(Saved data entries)

____

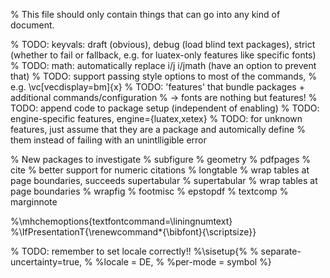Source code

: % This file should only contain things that can go into any kind of document.

% TODO: keyvals: draft (obvious), debug (load blind text packages), strict (whether to fail or fallback, e.g. for luatex-only features like specific fonts)
% TODO: math: automatically replace i/j i/jmath (have an option to prevent that)
% TODO: support passing style options to most of the commands, 
%       e.g. \vc[vecdisplay=bm]{x}
% TODO: 'features' that bundle packages + additional commands/configuration
% -> fonts are nothing but features!
% TODO: append code to package setup (independent of enabling)
% TODO: engine-specific features, engine={luatex,xetex}
% TODO: for unknown features, just assume that they are a package and automically define
% them instead of failing with an unintlligible error

% New packages to investigate
% subfigure
% geometry
% pdfpages
% cite  % better support for numeric citations
% longtable  % wrap tables at page boundaries, succeeds supertabular
% supertabular  % wrap tables at page boundaries
% wrapfig
% footmisc
% epstopdf
% textcomp
% marginnote


%\mhchemoptions{textfontcommand=\liningnumtext}
%\IfPresentationT{\renewcommand*{\bibfont}{\scriptsize}}

% TODO: remember to set locale correctly!!
%\sisetup{%
%  separate-uncertainty=true,
%  %locale = DE,
%  %per-mode = symbol
%}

____

Give the data above back unchanged, except for the pictures.

Source code

: % This file should only contain things that can go into any kind of document.

% TODO: keyvals: draft (obvious), debug (load blind text packages), strict (whether to fail or fallback, e.g. for luatex-only features like specific fonts)
% TODO: math: automatically replace i/j i/jmath (have an option to prevent that)
% TODO: support passing style options to most of the commands, 
%       e.g. \vc[vecdisplay=bm]{x}
% TODO: 'features' that bundle packages + additional commands/configuration
% -> fonts are nothing but features!
% TODO: append code to package setup (independent of enabling)
% TODO: engine-specific features, engine={luatex,xetex}
% TODO: for unknown features, just assume that they are a package and automically define
% them instead of failing with an unintlligible error

% New packages to investigate
% subfigure
% geometry
% pdfpages
% cite  % better support for numeric citations
% longtable  % wrap tables at page boundaries, succeeds supertabular
% supertabular  % wrap tables at page boundaries
% wrapfig
% footmisc
% epstopdf
% textcomp
% marginnote


%\mhchemoptions{textfontcommand=\liningnumtext}
%\IfPresentationT{\renewcommand*{\bibfont}{\scriptsize}}

% TODO: remember to set locale correctly!!
%\sisetup{%
%  separate-uncertainty=true,
%  %locale = DE,
%  %per-mode = symbol
%}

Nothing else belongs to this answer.